Cassie Donlen, lampworking, beads, jewelry, lampwork beads, glass, glass beadle, glassbeadle, glass beads

Pictures are worth a thousand words...
Hmmm, if you asked my husband you'd get a rather humorous story on how I got started in lampworking and jewelry. He equates it something related mildly to ADD (attention deficit disorder). Although, if you saw how him and his buddies behave every time they get involved in something, you'd find that ADD more likely means: Accessory Acquisition Disorder, (buy a jet ski, gotta have that racing helmet, oh yea, and those cool gloves, a racing wet suit and wet boots, might as well add a performance impeller, and that custom pipe and box, Big Shot carbs, need to have the engine bored... and I Can't Ride without an ocean ride plate of course, on and on...)

Anyway, after finishing college I entered the world of pharmacuetical sales. During that time I took up working with stained glass and did windows, doors, entry ways, etc...Usually right in the middle of the family room. Eventually getting married and beginning to have kids, I decided that I couldn't leave stuff like glass, soldering irons, and cutters laying around, so I started in wedding photography. Yeah, a logical leap eh? From there I went to knitting funky hats, scarves, etc, then on to furniture upholstery. This was followed by custom metal framing, and then scrapbooking, which was followed by stenciling...really large scale stuff like scenaries. Stenciling was fun and I began to teach classes locally. It was only reasonable that I should eventually take a lampworking class, No?
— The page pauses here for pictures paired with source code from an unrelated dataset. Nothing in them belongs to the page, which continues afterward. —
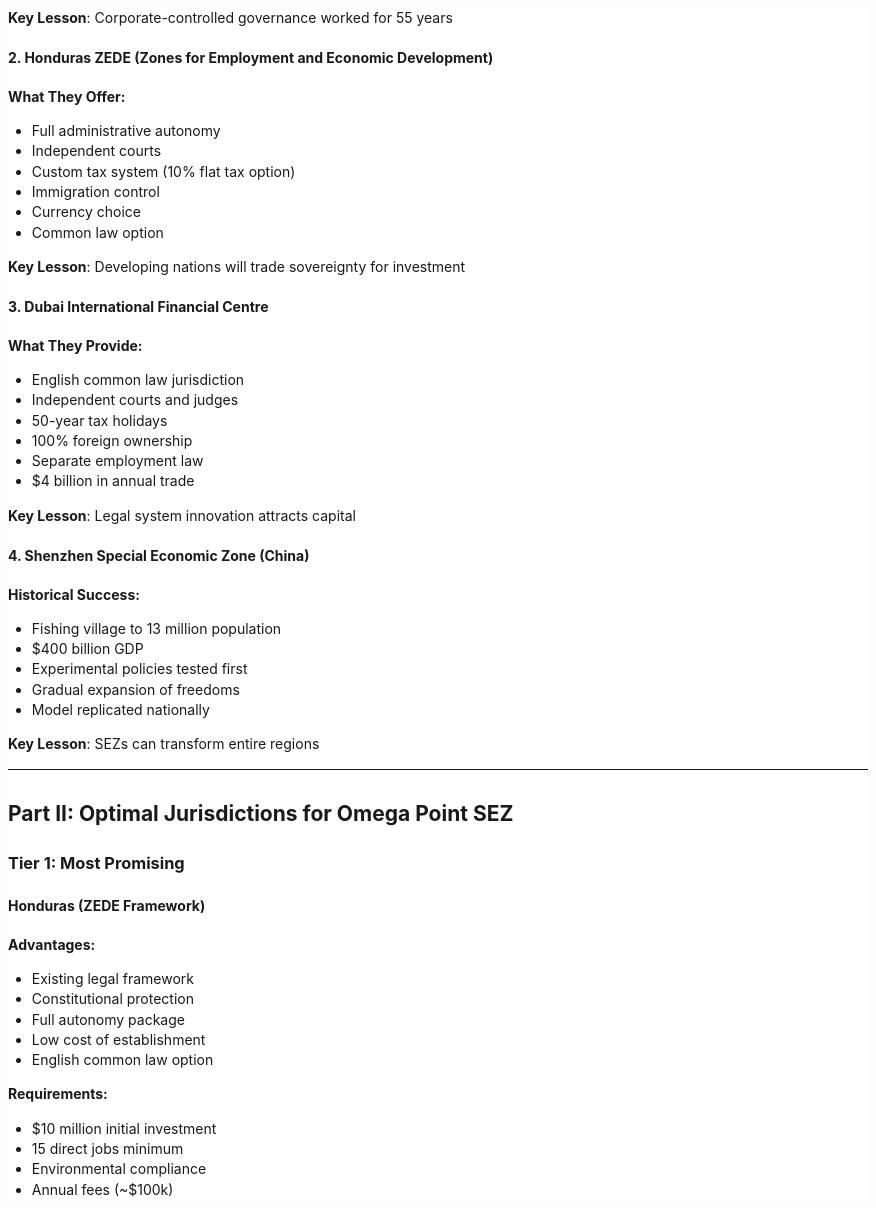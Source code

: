 **Key Lesson**: Corporate-controlled governance worked for 55 years

#### **2. Honduras ZEDE (Zones for Employment and Economic Development)**
**What They Offer:**
- Full administrative autonomy
- Independent courts
- Custom tax system (10% flat tax option)
- Immigration control
- Currency choice
- Common law option

**Key Lesson**: Developing nations will trade sovereignty for investment

#### **3. Dubai International Financial Centre**
**What They Provide:**
- English common law jurisdiction
- Independent courts and judges
- 50-year tax holidays
- 100% foreign ownership
- Separate employment law
- $4 billion in annual trade

**Key Lesson**: Legal system innovation attracts capital

#### **4. Shenzhen Special Economic Zone (China)**
**Historical Success:**
- Fishing village to 13 million population
- $400 billion GDP
- Experimental policies tested first
- Gradual expansion of freedoms
- Model replicated nationally

**Key Lesson**: SEZs can transform entire regions

---

## **Part II: Optimal Jurisdictions for Omega Point SEZ**

### **Tier 1: Most Promising**

#### **Honduras (ZEDE Framework)**
**Advantages:**
- Existing legal framework
- Constitutional protection
- Full autonomy package
- Low cost of establishment
- English common law option

**Requirements:**
- $10 million initial investment
- 15 direct jobs minimum
- Environmental compliance
- Annual fees (~$100k)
My sole motivation was seeing a lampwork bead ring that a friend of a friend had at a party one night. I loved it, I wanted it. When I asked her how much she paid for it I was like "No Way! My husband won't let me blow that much for a bead ring!" So I decided to learn to do lampworking and make my own bead. (He should have let me buy the ring, it would have been way cheaper in the long run : ). And thus, I found my passion. (meaning: I stuck with it.) I loved it so much that my first torch set up was a hot head used with canisters, set up on a folding card table in our garage. There was no heat or air conditioning, no kiln, no annealing. Just cracked beads, practice, and more practice, and....during the summer heat I would work with the crickets, spiders, mosquitos, and trash cans. Lovely. (I was pregnant and thought I had to have the garage door open for fresh air.) During the winter it was simply freezing. I would wear three layers of cloths and plug in a wimpy little fan heater thing to blow on my feet. After I proved to husband that I wasn't going to quit this time and move on to the next interest, he decided to build me a work studio, properly vented and wired. That's when things really started to take off and a number of years later...here we are.